The worldly winds, of course, don’t always appear on their own. They sometimes intertwine creating a very complex feeling inside of us.
Buddhism teaches to approach the worldly winds through mindfulness. We set out what are essentially four steps.
- recognise that they are there. This is simply the action of noticing the winds in our daily lives. Noticing them arise and seeing our reactions to them. One traditional Buddhist approach is to see them as little demons touching our lives.
- Distinguishing control from influence. So here we look at what is actually happening. Yes we can look at the situation and see if there is anything we can do to avoid the worldly wind but more often than not the event has happened and we are simply left with the emotional response. Our ceiling fell down in our lounge the other night. A definite experience of “loss”! But it was no good theorising about how we could have avoided this. The lounge would have looked very strange with props in it, holding up the ceiling. That ceiling was coming down eventually.

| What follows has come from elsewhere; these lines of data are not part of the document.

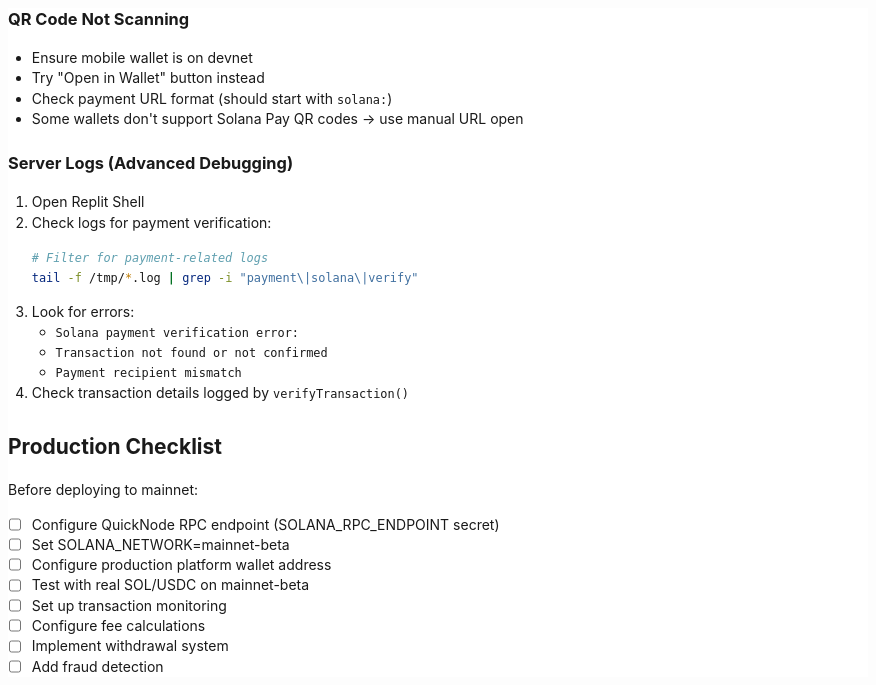 ### QR Code Not Scanning
- Ensure mobile wallet is on devnet
- Try "Open in Wallet" button instead
- Check payment URL format (should start with `solana:`)
- Some wallets don't support Solana Pay QR codes → use manual URL open

### Server Logs (Advanced Debugging)
1. Open Replit Shell
2. Check logs for payment verification:
   ```bash
   # Filter for payment-related logs
   tail -f /tmp/*.log | grep -i "payment\|solana\|verify"
   ```
3. Look for errors:
   - `Solana payment verification error:`
   - `Transaction not found or not confirmed`
   - `Payment recipient mismatch`
4. Check transaction details logged by `verifyTransaction()`

## Production Checklist

Before deploying to mainnet:
- [ ] Configure QuickNode RPC endpoint (SOLANA_RPC_ENDPOINT secret)
- [ ] Set SOLANA_NETWORK=mainnet-beta
- [ ] Configure production platform wallet address
- [ ] Test with real SOL/USDC on mainnet-beta
- [ ] Set up transaction monitoring
- [ ] Configure fee calculations
- [ ] Implement withdrawal system
- [ ] Add fraud detection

Actually, it was rather lucky no one was in the room when it happened! When it fell, it didn’t do it on purpose! So we can hardly blame the ceiling. But we could have let it wreck our weekend! We didn’t. We’ve had a marvellous and busy weekend in the Sangha House. There is a rather large cleanup job to be done but it’ll give us an excuse to crack on with the decorating.
- See the winds as opportunities. The winds are great teachers. They teach us grace, humility, patience, courage or what ever else the situation calls for. So we can see them as opportunities to grow on our spiritual path. Hard as it is, we must learn to accept. Remember, no matter who we are or how rich we are, they will still touch our lives and cause us suffering if we allow them too. For each of the pairings, we can look at a partiular learning. For gain and loss, the learning is generosity. If you are suffering with this worldly wind, look it in the eyes and find a way to apply generosity. For fame and infamy, just take a look at how deeply unique and individual you are, wonderful as you are, no need to be conforming to particular stereo types. Apply the first stage of Metta Bhavanna and offer yourself compassion. For praise and blame just look at truthfulness. See through the stories into what is actually happening. Try not to see sides, but see all still des at the same time. Pleasure and pain can be tricky. We have to apply pure mindfulness here to see how desire and aversion are playing in. Particularly with pain. We must soften in to it and have a degree of acceptance about it. It is just another experience of life.
- Listen to our own stories that we tell. Often, when we are in the grip of the worldly winds, the emotions lead us to tell ourselves stories. Perhaps following some form of verbal attach we catch ourselves afterwards thinking of remarks or comebacks that we wished we had said in the heat of the moment. In honesty, ask yourself, “is this helping? Is this wholesome?” The answer will inevitably be no. Our own internal dialogue teaches us a great deal about the nature of our habitual mental processes. Step outside that dialogue and listen to it from the outside.
The practice today will be to do this. To listen to that dialogue. Before we go up, just spend a few minutes and think of an episode from your life this week where you perhaps suffered because of the worldly winds. Pick a real situation, not imagined! Play it through and see how you reacted.
In meditation we are going to replay this moment, noticing its affect on our bodies and on our mental process. Then we are going to use mindfulness to relax our bodies and our minds and see the internal dialogue that we have going on. In this way we learn to protect our container a little from dents and perhaps smooth out some of those dents.